À Nausori, dans les îles Fidji, l‘intensification des pluies et des inondations pose un problème de taille. D‘où, l‘orientation des activités du projet vers la mise à niveau des systèmes de drainage et aussi l‘expérimentation et la démonstration de variétés hygrophytes.
Aux Palaos, le projet intervient dans quatre domaines principaux : production de taro dans les basses-terres, agroforesterie en hauteur (culture de diverses variétés et d‘arbres), aquaculture (élevage de crabes et de palourdes de mangrove) et transformation alimentaire. Le pays a construit des digues pour combattre la salinisation des terres provoquée par la montée du niveau des océans, tout en expérimentant des variétés de taro résistantes à l‘eau salée. Le projet prône aussi le « Consommer local » pour promouvoir une alimentation saine.
En Papouasie-Nouvelle-Guinée, la distribution de semences a amélioré l‘accessibilité des variétés résistantes de taro, de manioc et de patate douce.

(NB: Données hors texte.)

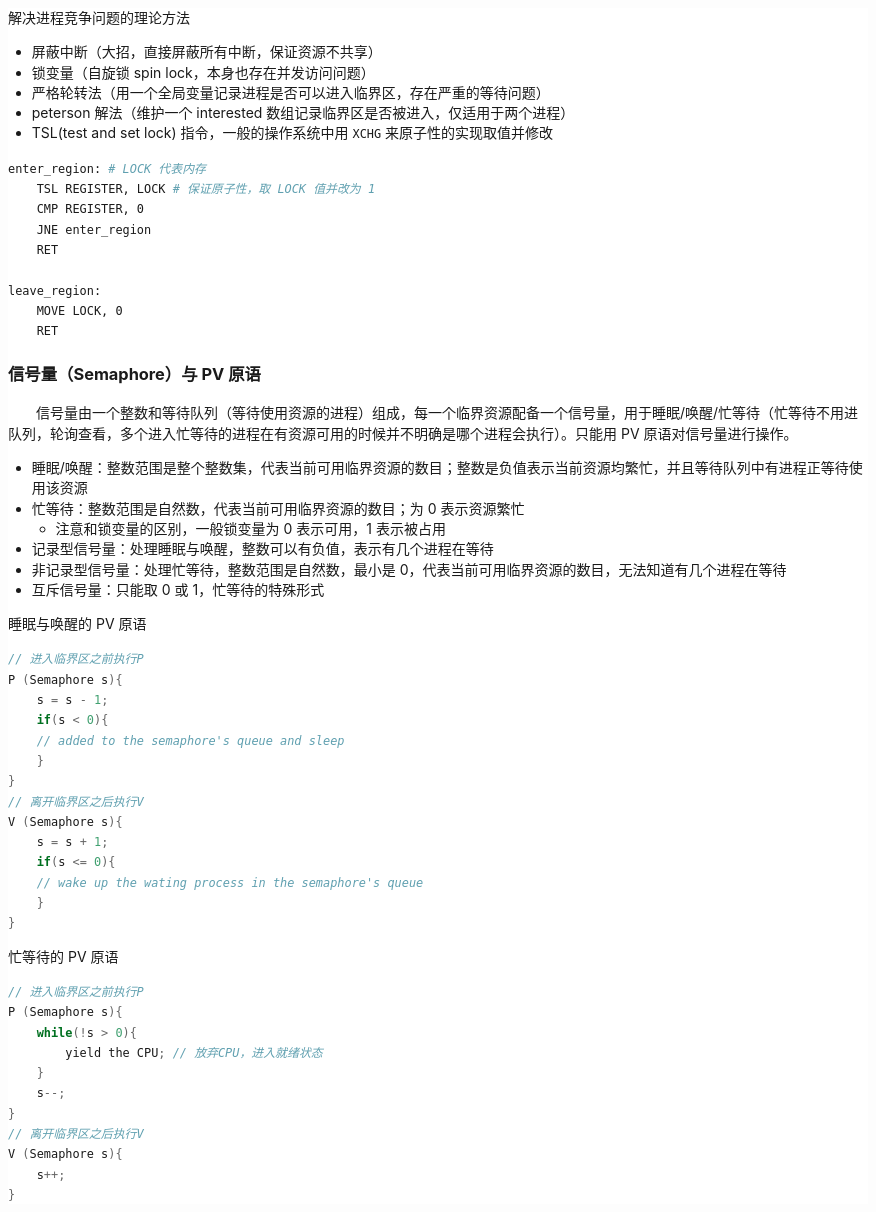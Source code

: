 解决进程竞争问题的理论方法
* 屏蔽中断（大招，直接屏蔽所有中断，保证资源不共享）
* 锁变量（自旋锁 spin lock，本身也存在并发访问问题）
* 严格轮转法（用一个全局变量记录进程是否可以进入临界区，存在严重的等待问题）
* peterson 解法（维护一个 interested 数组记录临界区是否被进入，仅适用于两个进程）
* TSL(test and set lock) 指令，一般的操作系统中用 `XCHG` 来原子性的实现取值并修改

```sh
enter_region: # LOCK 代表内存
    TSL REGISTER, LOCK # 保证原子性，取 LOCK 值并改为 1
    CMP REGISTER, 0
    JNE enter_region
    RET

leave_region:
    MOVE LOCK, 0
    RET
```

### 信号量（Semaphore）与 PV 原语
&emsp;&emsp;信号量由一个整数和等待队列（等待使用资源的进程）组成，每一个临界资源配备一个信号量，用于睡眠/唤醒/忙等待（忙等待不用进队列，轮询查看，多个进入忙等待的进程在有资源可用的时候并不明确是哪个进程会执行）。只能用 PV 原语对信号量进行操作。
* 睡眠/唤醒：整数范围是整个整数集，代表当前可用临界资源的数目；整数是负值表示当前资源均繁忙，并且等待队列中有进程正等待使用该资源
* 忙等待：整数范围是自然数，代表当前可用临界资源的数目；为 0 表示资源繁忙
  * 注意和锁变量的区别，一般锁变量为 0 表示可用，1 表示被占用
* 记录型信号量：处理睡眠与唤醒，整数可以有负值，表示有几个进程在等待
* 非记录型信号量：处理忙等待，整数范围是自然数，最小是 0，代表当前可用临界资源的数目，无法知道有几个进程在等待
* 互斥信号量：只能取 0 或 1，忙等待的特殊形式

睡眠与唤醒的 PV 原语
```c
// 进入临界区之前执行P
P (Semaphore s){
    s = s - 1;
    if(s < 0){
    // added to the semaphore's queue and sleep
    }
}
// 离开临界区之后执行V
V (Semaphore s){
    s = s + 1;
    if(s <= 0){
    // wake up the wating process in the semaphore's queue
    }
}
```
忙等待的 PV 原语
```c
// 进入临界区之前执行P
P (Semaphore s){
    while(!s > 0){
        yield the CPU; // 放弃CPU，进入就绪状态
    }
    s--;
}
// 离开临界区之后执行V
V (Semaphore s){
    s++;
}
```
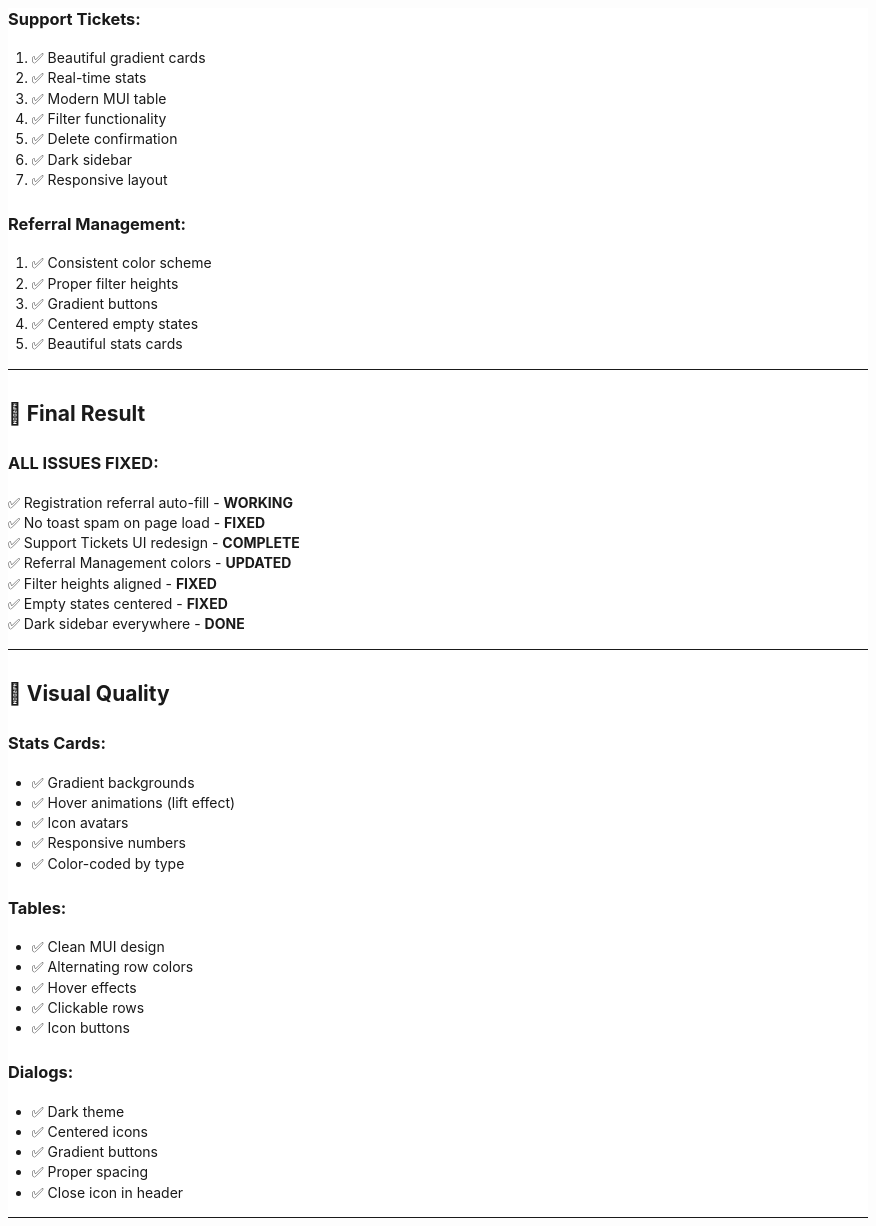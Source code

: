 ### Support Tickets:
1. ✅ Beautiful gradient cards
2. ✅ Real-time stats
3. ✅ Modern MUI table
4. ✅ Filter functionality
5. ✅ Delete confirmation
6. ✅ Dark sidebar
7. ✅ Responsive layout

### Referral Management:
1. ✅ Consistent color scheme
2. ✅ Proper filter heights
3. ✅ Gradient buttons
4. ✅ Centered empty states
5. ✅ Beautiful stats cards

---

## 🎉 Final Result

### **ALL ISSUES FIXED**:
✅ Registration referral auto-fill - **WORKING**  
✅ No toast spam on page load - **FIXED**  
✅ Support Tickets UI redesign - **COMPLETE**  
✅ Referral Management colors - **UPDATED**  
✅ Filter heights aligned - **FIXED**  
✅ Empty states centered - **FIXED**  
✅ Dark sidebar everywhere - **DONE**

---

## 📸 Visual Quality

### Stats Cards:
- ✅ Gradient backgrounds
- ✅ Hover animations (lift effect)
- ✅ Icon avatars
- ✅ Responsive numbers
- ✅ Color-coded by type

### Tables:
- ✅ Clean MUI design
- ✅ Alternating row colors
- ✅ Hover effects
- ✅ Clickable rows
- ✅ Icon buttons

### Dialogs:
- ✅ Dark theme
- ✅ Centered icons
- ✅ Gradient buttons
- ✅ Proper spacing
- ✅ Close icon in header

---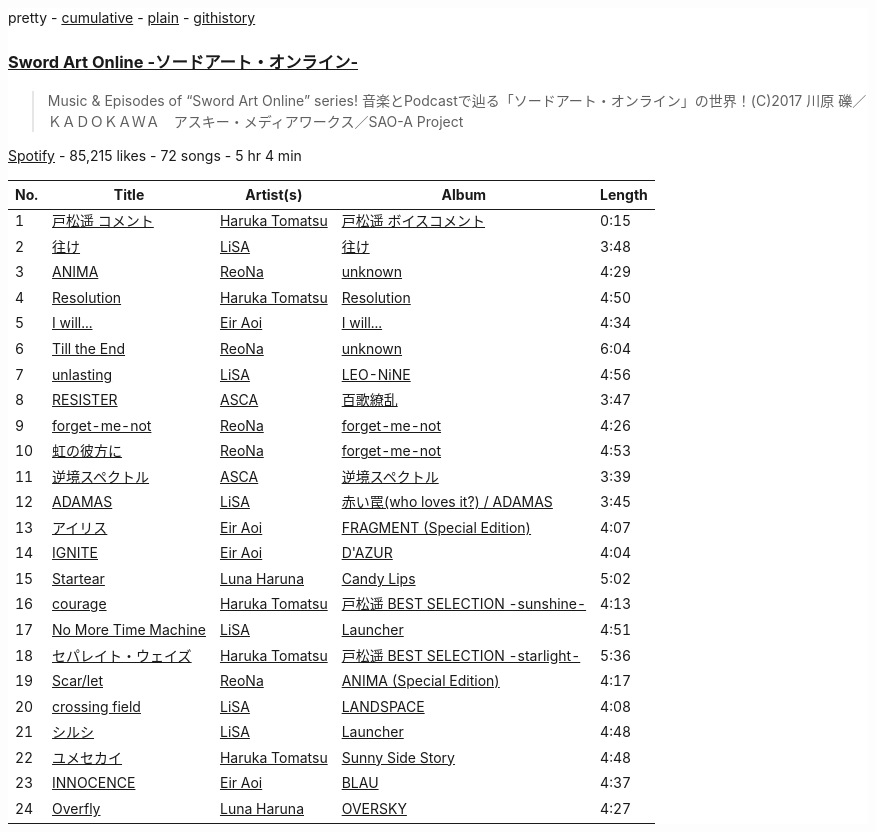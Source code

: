 pretty - [cumulative](/playlists/cumulative/37i9dQZF1DX9xyC5aOjDHG.md) - [plain](/playlists/plain/37i9dQZF1DX9xyC5aOjDHG) - [githistory](https://github.githistory.xyz/mackorone/spotify-playlist-archive/blob/main/playlists/plain/37i9dQZF1DX9xyC5aOjDHG)

### [Sword Art Online \-ソードアート・オンライン\-](https://open.spotify.com/playlist/37i9dQZF1DX9xyC5aOjDHG)

> Music & Episodes of “Sword Art Online” series! 音楽とPodcastで辿る「ソードアート・オンライン」の世界！\(C\)2017 川原 礫／ＫＡＤＯＫＡＷＡ　アスキー・メディアワークス／SAO\-A Project

[Spotify](https://open.spotify.com/user/spotify) - 85,215 likes - 72 songs - 5 hr 4 min

| No. | Title | Artist(s) | Album | Length |
|---|---|---|---|---|
| 1 | [戸松遥 コメント](https://open.spotify.com/track/2j3zuOLNWbx9TNDIClHEmL) | [Haruka Tomatsu](https://open.spotify.com/artist/17Xrh1jox4g1VQcUcIcgra) | [戸松遥 ボイスコメント](https://open.spotify.com/album/2aqsYmjvXDKKqe0JnAEMao) | 0:15 |
| 2 | [往け](https://open.spotify.com/track/4cDm9C5jhBiIyYxVhQmMwB) | [LiSA](https://open.spotify.com/artist/0blbVefuxOGltDBa00dspv) | [往け](https://open.spotify.com/album/3zQM46m2V0bUGFeCNA0evx) | 3:48 |
| 3 | [ANIMA](https://open.spotify.com/track/2j1r3ubqqxuoTFaPVnTV1j) | [ReoNa](https://open.spotify.com/artist/2SIBY7Jwq1kYng12Zguo3C) | [unknown](https://open.spotify.com/album/0IDNAr9hNxxTC8dBwcsvhW) | 4:29 |
| 4 | [Resolution](https://open.spotify.com/track/5vaJU5vIRhx6d6lgyYR1Bb) | [Haruka Tomatsu](https://open.spotify.com/artist/17Xrh1jox4g1VQcUcIcgra) | [Resolution](https://open.spotify.com/album/3k4p615S79dsbsuAc0xBhX) | 4:50 |
| 5 | [I will...](https://open.spotify.com/track/2BTIKSOhf3X8OA3LWbFW2U) | [Eir Aoi](https://open.spotify.com/artist/18moNotPmBWa2YZtRnIoZ3) | [I will...](https://open.spotify.com/album/1hSdqP7Dh0PN1hyU91nXFb) | 4:34 |
| 6 | [Till the End](https://open.spotify.com/track/4iaSSJYuSYd9MSOQ2au3Pc) | [ReoNa](https://open.spotify.com/artist/2SIBY7Jwq1kYng12Zguo3C) | [unknown](https://open.spotify.com/album/0IDNAr9hNxxTC8dBwcsvhW) | 6:04 |
| 7 | [unlasting](https://open.spotify.com/track/3SlQVRQAgsc6ac6UBM9dIk) | [LiSA](https://open.spotify.com/artist/0blbVefuxOGltDBa00dspv) | [LEO\-NiNE](https://open.spotify.com/album/6qi56zXbhq7PU5lvzWNXIO) | 4:56 |
| 8 | [RESISTER](https://open.spotify.com/track/5bsGv6kAydbH8VTW0xup9D) | [ASCA](https://open.spotify.com/artist/5pjjlQXYjoMFWdjdKOre9s) | [百歌繚乱](https://open.spotify.com/album/4nwzOXUbeLiHXsNxX2Fjhy) | 3:47 |
| 9 | [forget\-me\-not](https://open.spotify.com/track/6DCOPYnwHSpJ0GCKaXdjn5) | [ReoNa](https://open.spotify.com/artist/2SIBY7Jwq1kYng12Zguo3C) | [forget\-me\-not](https://open.spotify.com/album/4PwgqiO9jB02M92C6YfGo2) | 4:26 |
| 10 | [虹の彼方に](https://open.spotify.com/track/73EQPKdoo72AxZXJ7Xhiq1) | [ReoNa](https://open.spotify.com/artist/2SIBY7Jwq1kYng12Zguo3C) | [forget\-me\-not](https://open.spotify.com/album/4PwgqiO9jB02M92C6YfGo2) | 4:53 |
| 11 | [逆境スペクトル](https://open.spotify.com/track/6xNxbelw9s7lEQDBBzqyCX) | [ASCA](https://open.spotify.com/artist/5pjjlQXYjoMFWdjdKOre9s) | [逆境スペクトル](https://open.spotify.com/album/0mE1VM8t550ELymqN22oqO) | 3:39 |
| 12 | [ADAMAS](https://open.spotify.com/track/6RpBs7BsS9oiHKtzJXsMOS) | [LiSA](https://open.spotify.com/artist/0blbVefuxOGltDBa00dspv) | [赤い罠\(who loves it?\) / ADAMAS](https://open.spotify.com/album/0FzOLNWpmK69dCGZ5AVjKo) | 3:45 |
| 13 | [アイリス](https://open.spotify.com/track/3Bl9pbEgCoSnm50nG93bvL) | [Eir Aoi](https://open.spotify.com/artist/18moNotPmBWa2YZtRnIoZ3) | [FRAGMENT \(Special Edition\)](https://open.spotify.com/album/6m8TwU9kiKfJXH3hMuLSrO) | 4:07 |
| 14 | [IGNITE](https://open.spotify.com/track/5ivhfpfnoHhD8rUI2t3aJG) | [Eir Aoi](https://open.spotify.com/artist/18moNotPmBWa2YZtRnIoZ3) | [D'AZUR](https://open.spotify.com/album/7pwF54HCSkFDYcBqLJDrGr) | 4:04 |
| 15 | [Startear](https://open.spotify.com/track/38V08pHESW17gjuCPLyDrj) | [Luna Haruna](https://open.spotify.com/artist/4eL15GpHSLAAvv5sT00c5i) | [Candy Lips](https://open.spotify.com/album/15urkuwuHAyODCoizByCf2) | 5:02 |
| 16 | [courage](https://open.spotify.com/track/6VcB4JudF8TFcbobm9TDCR) | [Haruka Tomatsu](https://open.spotify.com/artist/17Xrh1jox4g1VQcUcIcgra) | [戸松遥 BEST SELECTION \-sunshine\-](https://open.spotify.com/album/3VxTL7TBs3IwXMqQNLX2lM) | 4:13 |
| 17 | [No More Time Machine](https://open.spotify.com/track/3w87wrXLQsUSEaqVpp7aLQ) | [LiSA](https://open.spotify.com/artist/0blbVefuxOGltDBa00dspv) | [Launcher](https://open.spotify.com/album/2sOcX6ibN1k7TbWeXh8uIs) | 4:51 |
| 18 | [セパレイト・ウェイズ](https://open.spotify.com/track/68FmEJGOAH3aPEMiIAZaAE) | [Haruka Tomatsu](https://open.spotify.com/artist/17Xrh1jox4g1VQcUcIcgra) | [戸松遥 BEST SELECTION \-starlight\-](https://open.spotify.com/album/4koqulx259upSRxNzOx0RT) | 5:36 |
| 19 | [Scar/let](https://open.spotify.com/track/5IMh6f4sfKR5820IkKw74f) | [ReoNa](https://open.spotify.com/artist/2SIBY7Jwq1kYng12Zguo3C) | [ANIMA \(Special Edition\)](https://open.spotify.com/album/5uH5YSFKXzMhxXxJbzAbfL) | 4:17 |
| 20 | [crossing field](https://open.spotify.com/track/4BvuZVf9KyBN3QiPfeI9hw) | [LiSA](https://open.spotify.com/artist/0blbVefuxOGltDBa00dspv) | [LANDSPACE](https://open.spotify.com/album/5HFUxDJPT23Q2VN32WPi3c) | 4:08 |
| 21 | [シルシ](https://open.spotify.com/track/6shqTPLADEpK31Qgi8LC7k) | [LiSA](https://open.spotify.com/artist/0blbVefuxOGltDBa00dspv) | [Launcher](https://open.spotify.com/album/2sOcX6ibN1k7TbWeXh8uIs) | 4:48 |
| 22 | [ユメセカイ](https://open.spotify.com/track/1OvEX9vVeP0AlkQd3T0hHX) | [Haruka Tomatsu](https://open.spotify.com/artist/17Xrh1jox4g1VQcUcIcgra) | [Sunny Side Story](https://open.spotify.com/album/56takW3ZriHntrUx5n7NYj) | 4:48 |
| 23 | [INNOCENCE](https://open.spotify.com/track/0N63llGavaESfPRIZkDkvL) | [Eir Aoi](https://open.spotify.com/artist/18moNotPmBWa2YZtRnIoZ3) | [BLAU](https://open.spotify.com/album/6zZ0a3V5fbQtoMFHmM7kwq) | 4:37 |
| 24 | [Overfly](https://open.spotify.com/track/5KQk3xqndCMM8kQkS0tfOT) | [Luna Haruna](https://open.spotify.com/artist/4eL15GpHSLAAvv5sT00c5i) | [OVERSKY](https://open.spotify.com/album/6F1qAKzkvEUVU2Y33vxuss) | 4:27 |
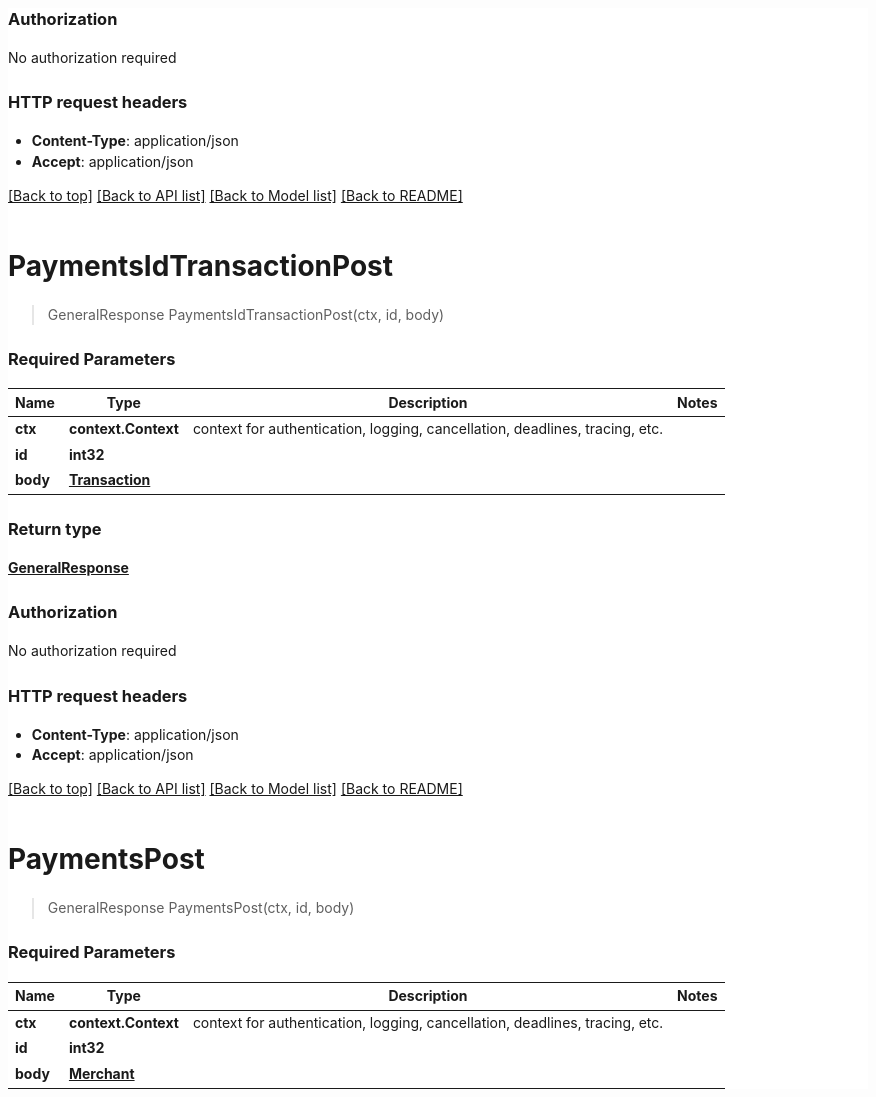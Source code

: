 ### Authorization

No authorization required

### HTTP request headers

 - **Content-Type**: application/json
 - **Accept**: application/json

[[Back to top]](#) [[Back to API list]](../README.md#documentation-for-api-endpoints) [[Back to Model list]](../README.md#documentation-for-models) [[Back to README]](../README.md)

# **PaymentsIdTransactionPost**
> GeneralResponse PaymentsIdTransactionPost(ctx, id, body)


### Required Parameters

Name | Type | Description  | Notes
------------- | ------------- | ------------- | -------------
 **ctx** | **context.Context** | context for authentication, logging, cancellation, deadlines, tracing, etc.
  **id** | **int32**|  | 
  **body** | [**Transaction**](Transaction.md)|  | 

### Return type

[**GeneralResponse**](GeneralResponse.md)

### Authorization

No authorization required

### HTTP request headers

 - **Content-Type**: application/json
 - **Accept**: application/json

[[Back to top]](#) [[Back to API list]](../README.md#documentation-for-api-endpoints) [[Back to Model list]](../README.md#documentation-for-models) [[Back to README]](../README.md)

# **PaymentsPost**
> GeneralResponse PaymentsPost(ctx, id, body)


### Required Parameters

Name | Type | Description  | Notes
------------- | ------------- | ------------- | -------------
 **ctx** | **context.Context** | context for authentication, logging, cancellation, deadlines, tracing, etc.
  **id** | **int32**|  | 
  **body** | [**Merchant**](Merchant.md)|  |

De même, l‘équipe a conçu un système d‘irrigation simple et économique, facile à installer et à gérer.
Aux Îles Salomon, une approche intégrée a été adoptée pour appliquer les pratiques de permaculture dans les zones basses, avec notamment des programmes de création de plates-bandes, de reboisement de la mangrove, de stockage de l‘eau de pluie et d‘amendement des sols.